Thanks to the human heart by which we live, Thanks to its tenderness, its joys, and fears, To me the meanest flower that blows can give Thoughts that do often lie too deep for tears.
_NOTES to the SECOND VOLUME_.
_NOTES_.
NOTE I.
PAGE 4 (177); line 2.--"And wondrous length and strength of arm."

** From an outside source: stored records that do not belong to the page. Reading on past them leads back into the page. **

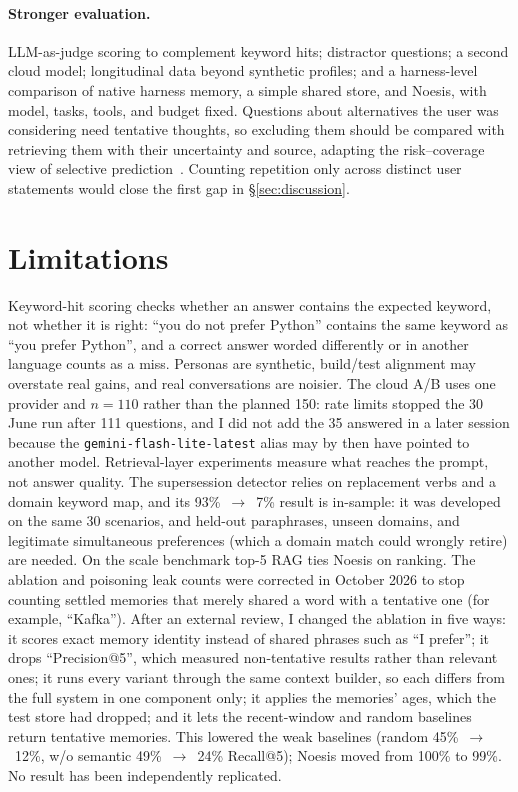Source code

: \documentclass[11pt]{article}
\begin{document}
\paragraph{Stronger evaluation.} LLM-as-judge scoring to complement keyword
hits; distractor questions; a second cloud model; longitudinal data beyond
synthetic profiles; and a harness-level comparison of native harness memory, a
simple shared store, and Noesis, with model, tasks, tools, and budget fixed.
Questions about alternatives the user was considering need tentative thoughts,
so excluding them should be compared with retrieving them with their
uncertainty and source, adapting the risk--coverage view of selective
prediction~\citep{geifman2017selective}. Counting repetition only across
distinct user statements would close the first gap in \S\ref{sec:discussion}.

\section{Limitations}
\label{sec:limitations}

Keyword-hit scoring checks whether an answer contains the expected keyword,
not whether it is right: ``you do not prefer Python'' contains the same
keyword as ``you prefer Python'', and a correct answer worded differently or
in another language counts as a miss. Personas are synthetic, build/test
alignment may overstate real gains, and real conversations are noisier. The
cloud A/B uses one provider and $n{=}110$ rather than the planned 150: rate
limits stopped the 30 June run after 111 questions, and I did not add the 35
answered in a later session because the
\texttt{gemini-flash-}\allowbreak\texttt{lite-latest} alias may by then have
pointed to another model. Retrieval-layer experiments measure what reaches the
prompt, not answer quality. The supersession detector relies on replacement
verbs and a domain keyword map, and its 93\%~$\to$~7\% result is in-sample: it
was developed on the same 30 scenarios, and held-out paraphrases, unseen
domains, and legitimate simultaneous preferences (which a domain match could
wrongly retire) are needed. On the scale benchmark top-5 RAG ties Noesis on
ranking. The ablation and poisoning leak counts were corrected in October 2026
to stop counting settled memories that merely shared a word with a tentative
one (for example, ``Kafka''). After an external review, I changed the ablation
in five ways: it scores exact memory identity instead of shared phrases such
as ``I prefer''; it drops ``Precision@5'', which measured non-tentative
results rather than relevant ones; it runs every variant through the same
context builder, so each differs from the full system in one component only;
it applies the memories' ages, which the test store had dropped; and it lets
the recent-window and random baselines return tentative memories. This lowered
the weak baselines (random 45\%~$\to$~12\%, w/o semantic 49\%~$\to$~24\%
Recall@5); Noesis moved from 100\% to 99\%. No result has been independently
replicated.
\end{document}
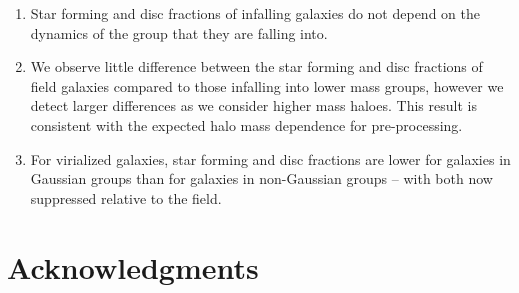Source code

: \documentclass[a4paper,fleqn,usenatbib]{mnras}
\begin{document}
\begin{enumerate}
  \item Star forming and disc fractions of infalling galaxies do not
    depend on the dynamics of the group that they are falling into.

  \item We observe little difference between the star forming
    and disc fractions of field galaxies compared to those infalling
    into lower mass groups, however we detect larger differences as we
    consider higher mass haloes.  This result is
    consistent with the expected halo mass dependence for pre-processing.

  \item For virialized galaxies, star forming and disc fractions are
    lower for galaxies in Gaussian groups than for galaxies in
    non-Gaussian groups -- with both now suppressed relative to the field.
\end{enumerate}


\section*{Acknowledgments}
\label{sec:acknowledgments}
\end{document}
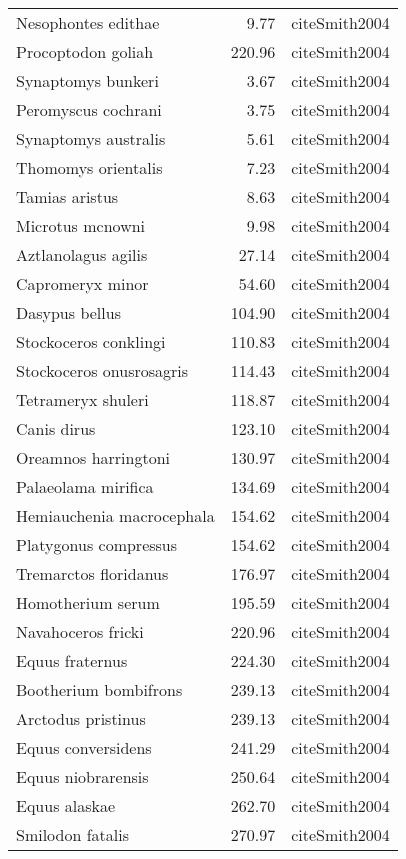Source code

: \begin{table}[ht]
\begin{tabular}{lrl}
  Nesophontes edithae & 9.77 & cite{Smith2004} \\ 
  Procoptodon goliah & 220.96 & cite{Smith2004} \\ 
  Synaptomys bunkeri & 3.67 & cite{Smith2004} \\ 
  Peromyscus cochrani & 3.75 & cite{Smith2004} \\ 
  Synaptomys australis & 5.61 & cite{Smith2004} \\ 
  Thomomys orientalis & 7.23 & cite{Smith2004} \\ 
  Tamias aristus & 8.63 & cite{Smith2004} \\ 
  Microtus mcnowni & 9.98 & cite{Smith2004} \\ 
  Aztlanolagus agilis & 27.14 & cite{Smith2004} \\ 
  Capromeryx minor & 54.60 & cite{Smith2004} \\ 
  Dasypus bellus & 104.90 & cite{Smith2004} \\ 
  Stockoceros conklingi & 110.83 & cite{Smith2004} \\ 
  Stockoceros onusrosagris & 114.43 & cite{Smith2004} \\ 
  Tetrameryx shuleri & 118.87 & cite{Smith2004} \\ 
  Canis dirus & 123.10 & cite{Smith2004} \\ 
  Oreamnos harringtoni & 130.97 & cite{Smith2004} \\ 
  Palaeolama mirifica & 134.69 & cite{Smith2004} \\ 
  Hemiauchenia macrocephala & 154.62 & cite{Smith2004} \\ 
  Platygonus compressus & 154.62 & cite{Smith2004} \\ 
  Tremarctos floridanus & 176.97 & cite{Smith2004} \\ 
  Homotherium serum & 195.59 & cite{Smith2004} \\ 
  Navahoceros fricki & 220.96 & cite{Smith2004} \\ 
  Equus fraternus & 224.30 & cite{Smith2004} \\ 
  Bootherium bombifrons & 239.13 & cite{Smith2004} \\ 
  Arctodus pristinus & 239.13 & cite{Smith2004} \\ 
  Equus conversidens & 241.29 & cite{Smith2004} \\ 
  Equus niobrarensis & 250.64 & cite{Smith2004} \\ 
  Equus alaskae & 262.70 & cite{Smith2004} \\ 
  Smilodon fatalis & 270.97 & cite{Smith2004} \\ 

\end{tabular}
\end{table}
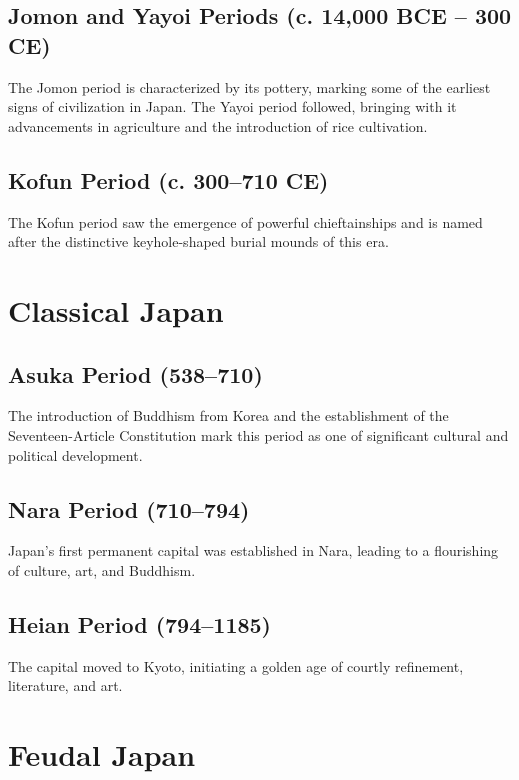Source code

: \documentclass{book}
\begin{document}
\subsection{Jomon and Yayoi Periods (c. 14,000 BCE – 300 CE)}
\label{subsec:jomon-yayoi-periods}
The Jomon period is characterized by its pottery, marking some of the earliest signs of civilization in Japan. The Yayoi period followed, bringing with it advancements in agriculture and the introduction of rice cultivation.

\subsection{Kofun Period (c. 300–710 CE)}
\label{subsec:kofun-period}
The Kofun period saw the emergence of powerful chieftainships and is named after the distinctive keyhole-shaped burial mounds of this era.

\section{Classical Japan}
\label{sec:classical-japan}

\subsection{Asuka Period (538–710)}
\label{subsec:asuka-period}
The introduction of Buddhism from Korea and the establishment of the Seventeen-Article Constitution mark this period as one of significant cultural and political development.

\subsection{Nara Period (710–794)}
\label{subsec:nara-period}
Japan's first permanent capital was established in Nara, leading to a flourishing of culture, art, and Buddhism.

\subsection{Heian Period (794–1185)}
\label{subsec:heian-period}
The capital moved to Kyoto, initiating a golden age of courtly refinement, literature, and art.

\section{Feudal Japan}
\label{sec:feudal-japan}
\end{document}
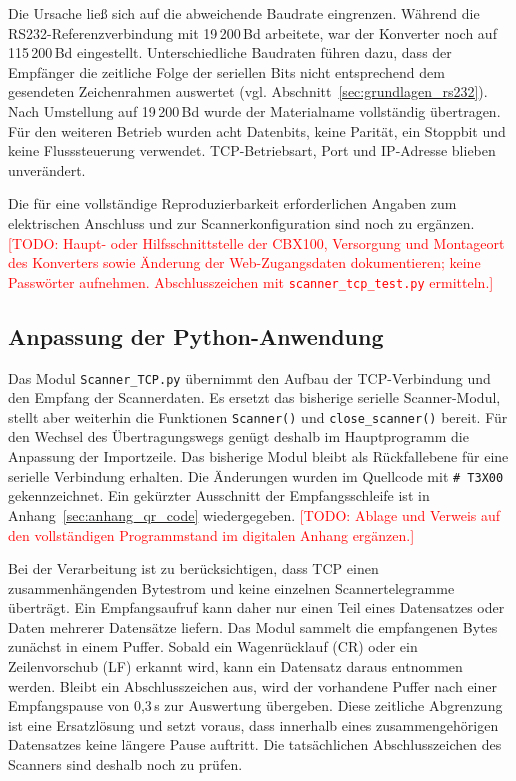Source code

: Die Ursache ließ sich auf die abweichende Baudrate eingrenzen. Während die RS232-Referenzverbindung mit 19\,200\,Bd arbeitete, war der Konverter noch auf 115\,200\,Bd eingestellt. Unterschiedliche Baudraten führen dazu, dass der Empfänger die zeitliche Folge der seriellen Bits nicht entsprechend dem gesendeten Zeichenrahmen auswertet (vgl. Abschnitt~\ref{sec:grundlagen_rs232}). Nach Umstellung auf 19\,200\,Bd wurde der Materialname vollständig übertragen. Für den weiteren Betrieb wurden acht Datenbits, keine Parität, ein Stoppbit und keine Flusssteuerung verwendet. TCP-Betriebsart, Port und IP-Adresse blieben unverändert.

Die für eine vollständige Reproduzierbarkeit erforderlichen Angaben zum elektrischen Anschluss und zur Scannerkonfiguration sind noch zu ergänzen. \textcolor{red}{[TODO: Haupt- oder Hilfsschnittstelle der CBX100, Versorgung und Montageort des Konverters sowie Änderung der Web-Zugangsdaten dokumentieren; keine Passwörter aufnehmen. Abschlusszeichen mit \texttt{scanner\_tcp\_test.py} ermitteln.]}

\subsection{Anpassung der Python-Anwendung}
\label{sec:qr_python}

Das Modul \texttt{Scanner\_TCP.py} übernimmt den Aufbau der TCP-Verbindung und den Empfang der Scannerdaten. Es ersetzt das bisherige serielle Scanner-Modul, stellt aber weiterhin die Funktionen \texttt{Scanner()} und \texttt{close\_scanner()} bereit. Für den Wechsel des Übertragungswegs genügt deshalb im Hauptprogramm die Anpassung der Importzeile. Das bisherige Modul bleibt als Rückfallebene für eine serielle Verbindung erhalten. Die Änderungen wurden im Quellcode mit \texttt{\# T3X00} gekennzeichnet. Ein gekürzter Ausschnitt der Empfangsschleife ist in Anhang~\ref{sec:anhang_qr_code} wiedergegeben. \textcolor{red}{[TODO: Ablage und Verweis auf den vollständigen Programmstand im digitalen Anhang ergänzen.]}

Bei der Verarbeitung ist zu berücksichtigen, dass TCP einen zusammenhängenden Bytestrom und keine einzelnen Scannertelegramme überträgt. Ein Empfangsaufruf kann daher nur einen Teil eines Datensatzes oder Daten mehrerer Datensätze liefern. Das Modul sammelt die empfangenen Bytes zunächst in einem Puffer. Sobald ein Wagenrücklauf (CR) oder ein Zeilenvorschub (LF) erkannt wird, kann ein Datensatz daraus entnommen werden. Bleibt ein Abschlusszeichen aus, wird der vorhandene Puffer nach einer Empfangspause von 0,3\,s zur Auswertung übergeben. Diese zeitliche Abgrenzung ist eine Ersatzlösung und setzt voraus, dass innerhalb eines zusammengehörigen Datensatzes keine längere Pause auftritt. Die tatsächlichen Abschlusszeichen des Scanners sind deshalb noch zu prüfen.

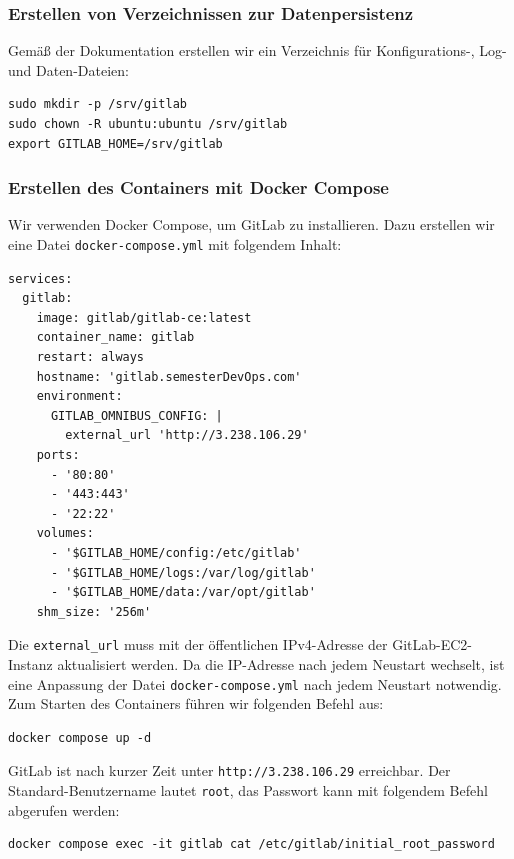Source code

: \documentclass[a4paper,12pt]{article}
\begin{document}
\subsubsection{Erstellen von Verzeichnissen zur Datenpersistenz}
Gemäß der Dokumentation erstellen wir ein Verzeichnis für Konfigurations-, Log- und Daten-Dateien:

\begin{verbatim}
sudo mkdir -p /srv/gitlab
sudo chown -R ubuntu:ubuntu /srv/gitlab
export GITLAB_HOME=/srv/gitlab
\end{verbatim}

\newpage

\subsubsection{Erstellen des Containers mit Docker Compose}
Wir verwenden Docker Compose, um GitLab zu installieren. Dazu erstellen wir eine Datei \texttt{docker-compose.yml} mit folgendem Inhalt:

\begin{verbatim}
services:
  gitlab:
    image: gitlab/gitlab-ce:latest
    container_name: gitlab
    restart: always
    hostname: 'gitlab.semesterDevOps.com'
    environment:
      GITLAB_OMNIBUS_CONFIG: |
        external_url 'http://3.238.106.29'
    ports:
      - '80:80'
      - '443:443'
      - '22:22'
    volumes:
      - '$GITLAB_HOME/config:/etc/gitlab'
      - '$GITLAB_HOME/logs:/var/log/gitlab'
      - '$GITLAB_HOME/data:/var/opt/gitlab'
    shm_size: '256m'
\end{verbatim}

Die \texttt{external\_url} muss mit der öffentlichen IPv4-Adresse der GitLab-EC2-Instanz aktualisiert werden. Da die IP-Adresse nach jedem Neustart wechselt, ist eine Anpassung der Datei \texttt{docker-compose.yml} nach jedem Neustart notwendig.
Zum Starten des Containers führen wir folgenden Befehl aus:

\begin{verbatim}
docker compose up -d
\end{verbatim}

GitLab ist nach kurzer Zeit unter \texttt{http://3.238.106.29} erreichbar. Der Standard-Benutzername lautet \texttt{root}, das Passwort kann mit folgendem Befehl abgerufen werden:

\begin{verbatim}
docker compose exec -it gitlab cat /etc/gitlab/initial_root_password
\end{verbatim}


\newpage
{}
\listoffigures
\newpage
{}
\listoftables
\end{document}
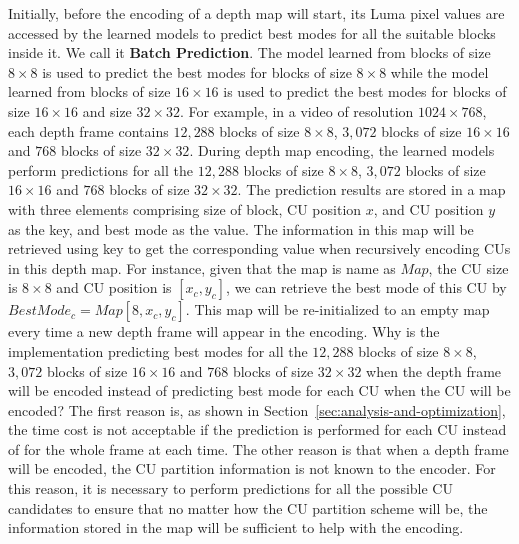 Initially, before the encoding of a depth map will start, 
its Luma pixel values are accessed by the learned models to
predict best modes for all the suitable blocks inside it.
We call it \textbf{Batch Prediction}.
The model learned from blocks of size \(8\times8\) is used 
to predict the best modes for blocks of size \(8\times8\)
while the model learned from blocks of size \(16\times16\)
is used to predict the best modes for blocks of 
size \(16\times16\) and size \(32\times32\).
For example, in a video of resolution 
\(1024\times768\), each depth frame contains \(12,288\)
blocks of size \(8\times8\), \(3,072\) blocks of
size \(16\times16\) and \(768\) blocks of size 
\(32\times32\).
During depth map encoding, the learned models perform
predictions for all the \(12,288\)
blocks of size \(8\times8\), \(3,072\) blocks of
size \(16\times16\) and \(768\) blocks of size 
\(32\times32\).
The prediction results are stored in a map with 
three elements comprising size of block, CU position \(x\),
and CU position \(y\) as the key, 
and best mode as the value.
The information in this map will be retrieved 
using key to get the corresponding value
when recursively encoding CUs in 
this depth map.
For instance, given that the map is name as \(Map\),
the CU size is \(8\times8\) and CU position is \([x_c, y_c]\),
we can retrieve the best mode of this 
CU by \(BestMode_c = Map[8, x_c, y_c]\).
This map will be re-initialized to an empty map
every time a new depth frame will appear in the encoding.
Why is the implementation predicting best modes for all 
the \(12,288\) blocks of size \(8\times8\), 
\(3,072\) blocks of size \(16\times16\) and 
\(768\) blocks of size \(32\times32\)
when the depth frame will be encoded instead
of predicting best mode for
each CU when the CU will be encoded?
The first reason is, as shown in Section~\ref{sec:analysis-and-optimization},
the time cost is not acceptable if the prediction
is performed for each CU instead of for the whole
frame at each time.
The other reason is that when a depth frame will be
encoded, the CU partition information is 
not known to the encoder.
For this reason, it is necessary to perform 
predictions for all the possible CU candidates
to ensure that no matter how the CU partition scheme
will be, the information stored in the map
will be sufficient to help with the encoding.

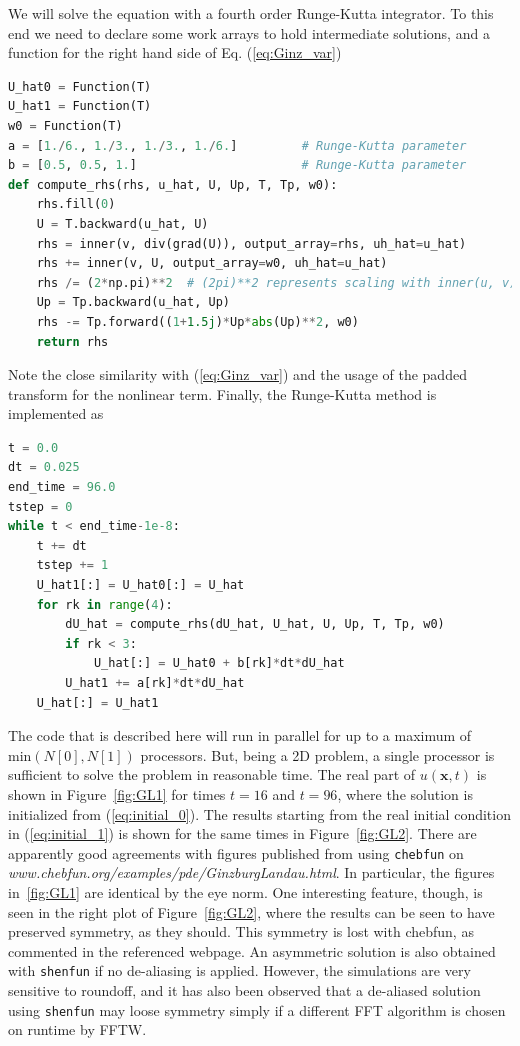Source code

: \documentclass[%
oneside,                 %
final,                   %
10pt]{article}
\begin{document}
We will solve the equation with a fourth order Runge-Kutta integrator. To this end we need to declare some work arrays to hold intermediate solutions, and a function for the right hand side of Eq. (\ref{eq:Ginz_var})
\begin{lstlisting}[language=Python,style=yellow2_fb]
U_hat0 = Function(T)
U_hat1 = Function(T)
w0 = Function(T)
a = [1./6., 1./3., 1./3., 1./6.]         # Runge-Kutta parameter
b = [0.5, 0.5, 1.]                       # Runge-Kutta parameter
def compute_rhs(rhs, u_hat, U, Up, T, Tp, w0):
    rhs.fill(0)
    U = T.backward(u_hat, U)
    rhs = inner(v, div(grad(U)), output_array=rhs, uh_hat=u_hat)
    rhs += inner(v, U, output_array=w0, uh_hat=u_hat)
    rhs /= (2*np.pi)**2  # (2pi)**2 represents scaling with inner(u, v)
    Up = Tp.backward(u_hat, Up)
    rhs -= Tp.forward((1+1.5j)*Up*abs(Up)**2, w0)
    return rhs
\end{lstlisting}
Note the close similarity with (\ref{eq:Ginz_var}) and the usage of the padded transform for the nonlinear term.
Finally, the Runge-Kutta method is implemented as
\begin{lstlisting}[language=Python,style=yellow2_fb]
t = 0.0
dt = 0.025
end_time = 96.0
tstep = 0
while t < end_time-1e-8:
    t += dt
    tstep += 1
    U_hat1[:] = U_hat0[:] = U_hat
    for rk in range(4):
        dU_hat = compute_rhs(dU_hat, U_hat, U, Up, T, Tp, w0)
        if rk < 3:
            U_hat[:] = U_hat0 + b[rk]*dt*dU_hat
        U_hat1 += a[rk]*dt*dU_hat
    U_hat[:] = U_hat1
\end{lstlisting}
The code that is described here will run in parallel for up to a maximum of $\text{min}(N[0], N[1])$ processors. But, being a 2D problem, a single processor is sufficient to solve the problem in reasonable time. The real part of $u(\boldsymbol{x}, t)$ is shown in Figure~\ref{fig:GL1} for times $t=16$ and $t=96$, where the solution is initialized from (\ref{eq:initial_0}). The results starting from the real initial condition in (\ref{eq:initial_1}) is shown for the same times in Figure~\ref{fig:GL2}. There are apparently good agreements with figures published from using \texttt{chebfun} on \emph{www.chebfun.org/examples/pde/GinzburgLandau.html}. In particular, the figures in~\ref{fig:GL1}  are identical by the eye norm. One interesting feature, though, is seen in the right plot of Figure~\ref{fig:GL2}, where the results can be seen to have preserved symmetry, as they should. This symmetry is lost with chebfun, as commented in the referenced webpage. An asymmetric solution is also obtained with \texttt{shenfun} if no de-aliasing is applied. However, the simulations are very sensitive to roundoff, and it has also been observed that a de-aliased solution using \texttt{shenfun} may loose symmetry simply if a different FFT algorithm is chosen on runtime by FFTW.
\end{document}
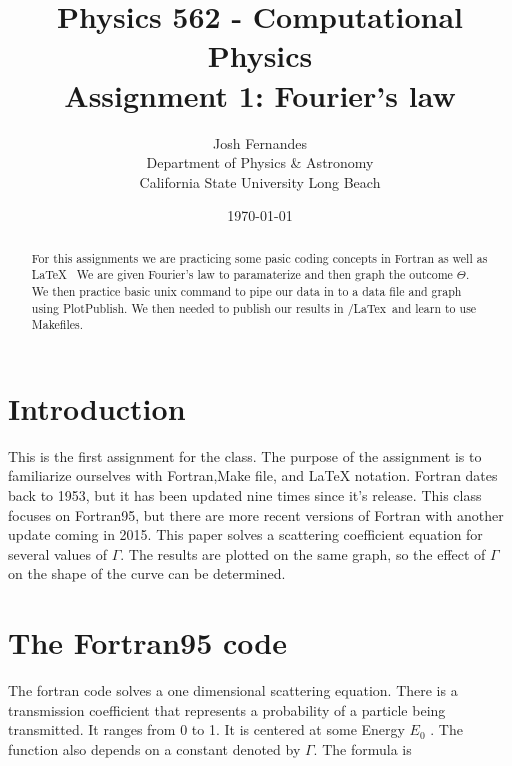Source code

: \documentclass[12pt]{article}
\begin{document}




\title{Physics 562 - Computational Physics\\[.5cm]
Assignment 1: Fourier's law}
\author{Josh Fernandes\\
Department of Physics \& Astronomy\\
California State University Long Beach}
\date{\today}

  
\maketitle



\begin{abstract}
For this assignments we are practicing some pasic coding concepts in Fortran as well as \LaTeX~  We are given Fourier's law to paramaterize and then graph the outcome $\Theta$. We then practice basic unix command to pipe our data in to a data file and graph using PlotPublish. We then needed to publish our results in /LaTex~and learn to use Makefiles. 
\end{abstract}

\section{Introduction}\label{s:intro}

This is the first assignment for the class. The purpose of the assignment is to familiarize ourselves with Fortran,Make file, and LaTeX notation. Fortran dates back to 1953, but it has been updated nine times since it's release. This class focuses on Fortran95, but there are more recent versions of Fortran with another update coming in 2015. This paper solves a scattering coefficient equation for several values of $\Gamma$. The results are plotted on the same graph, so the effect of $\Gamma$ on the shape of the curve can be determined. 



\section{The Fortran95 code}

The fortran code solves a one dimensional scattering equation. There is a transmission coefficient that represents a probability of a particle being transmitted. It ranges from 0 to 1. It is centered at some Energy ${E}_{0}$ . The function also depends on a constant denoted by $\Gamma$. The formula is 
\end{document}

The people of the neighbourhood of Loch Ketterine, in order to prove the extraordinary length of their Hero's arm, tell you that "he could garter his Tartan Stockings below the knee when standing upright." According to their account he was a tremendous Swordsman; after having sought all occasions of proving his prowess, he was never conquered but once, and this not till he was an Old Man.
NOTE II.
PAGE 11 (185).--_The solitary Reaper_. This Poem was suggested by a beautiful sentence in a MS Tour in Scotland written by a Friend, the last line being taken from it _verbatim_.
NOTE III.
PAGE 65 (239).--THE BLIND HIGHLAND BOY. The incident upon which this Poem is founded was related to me by an eye witness.
NOTE IV.
PAGE 106 (280); line 10.--"Seen the Seven Whistlers, &c." Both these superst.i.tions are prevalent in the midland Counties of England: that of "Gabriel's Hounds" appears to be very general over Europe; being the same as the one upon which the German Poet, Burger, has founded his Ballad of the Wild Huntsman.
NOTE V.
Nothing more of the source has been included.